Recently on the book blog:

Democracy – The God That Failed

The Economics and Politics of Monarchy, Democracy and Natural Order

(paid link)

Last month, I looked at Matt Zwolinski's essay, titled Libertarianism's Democracy Problem. In it he referred to this book by Hans-Hermann Hoppe (H3 from here on). And also Against Democracy by Jason Brennan, which I read and liked quite a bit.

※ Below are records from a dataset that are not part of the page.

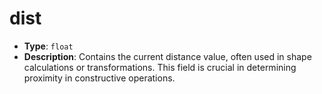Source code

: # dist

- **Type**: `float`
- **Description**: Contains the current distance value, often used in shape calculations or transformations. This field is crucial in determining proximity in constructive operations.
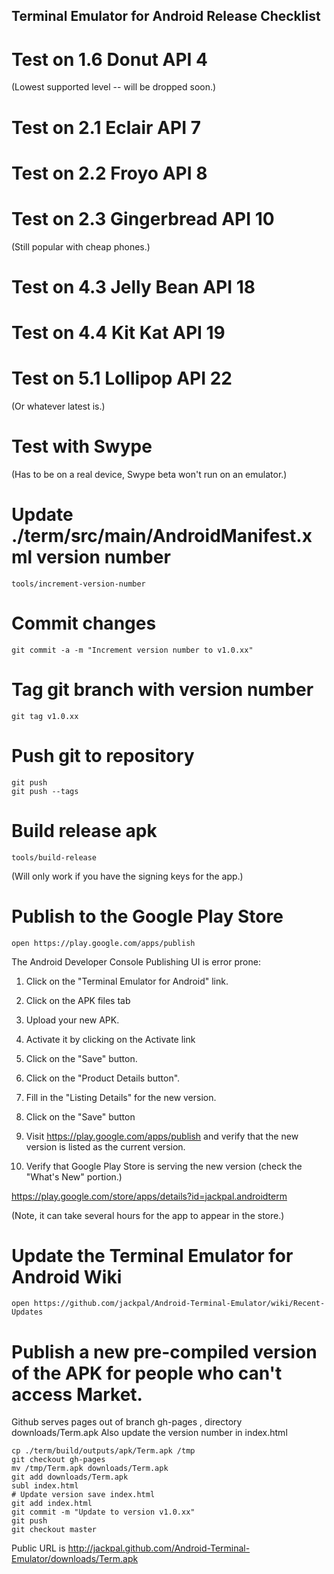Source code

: ## Terminal Emulator for Android Release Checklist

# Test on 1.6 Donut API 4

(Lowest supported level -- will be dropped soon.)

# Test on 2.1 Eclair API 7

# Test on 2.2 Froyo API 8

# Test on 2.3 Gingerbread API 10

(Still popular with cheap phones.)

# Test on 4.3 Jelly Bean API 18

# Test on 4.4 Kit Kat API 19

# Test on 5.1 Lollipop API 22

(Or whatever latest is.)

# Test with Swype

(Has to be on a real device, Swype beta won't run on an emulator.)

# Update ./term/src/main/AndroidManifest.xml version number

    tools/increment-version-number

# Commit changes

    git commit -a -m "Increment version number to v1.0.xx"

# Tag git branch with version number

    git tag v1.0.xx

# Push git to repository

    git push
    git push --tags

# Build release apk

    tools/build-release

(Will only work if you have the signing keys for the app.)

# Publish to the Google Play Store

    open https://play.google.com/apps/publish

The Android Developer Console Publishing UI is error prone:

1) Click on the "Terminal Emulator for Android" link.

2) Click on the APK files tab

3) Upload your new APK.

4) Activate it by clicking on the Activate link

5) Click on the "Save" button.

6) Click on the "Product Details button".

7) Fill in the "Listing Details" for the new version.

8) Click on the "Save" button

9) Visit https://play.google.com/apps/publish and verify that the new version is listed as the current version.

10) Verify that Google Play Store is serving the new version
(check the "What's New" portion.)

https://play.google.com/store/apps/details?id=jackpal.androidterm

(Note, it can take several hours for the app to appear in the store.)

# Update the Terminal Emulator for Android Wiki

    open https://github.com/jackpal/Android-Terminal-Emulator/wiki/Recent-Updates

# Publish a new pre-compiled version of the APK for people who can't access Market.

Github serves pages out of branch gh-pages , directory downloads/Term.apk
Also update the version number in index.html

    cp ./term/build/outputs/apk/Term.apk /tmp
    git checkout gh-pages
    mv /tmp/Term.apk downloads/Term.apk
    git add downloads/Term.apk
    subl index.html
    # Update version save index.html
    git add index.html
    git commit -m "Update to version v1.0.xx"
    git push
    git checkout master

Public URL is http://jackpal.github.com/Android-Terminal-Emulator/downloads/Term.apk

But I was intrigued enough to request H3's book, which arrived from Brandeis U, thanks to the Interlibrary Loan Service of the University Near Here. (The inner cover says the book was purchased for the Brandeis library by the "Brandeis National Women's Committee", which strikes me as an odd choice for a Women's Committee, but never mind.)

Anyway: I didn't care for the book much. It's not really about democracy, but a manifesto detailing and advocating H3's political philosophy. Which his subtitle calls "natural order", but most of us fellow travellers of the libertarian camp know as anarchocapitalism: all property is private, its justice system (police, justice, punishment) provided by firms competing for voluntary customers in the marketplace.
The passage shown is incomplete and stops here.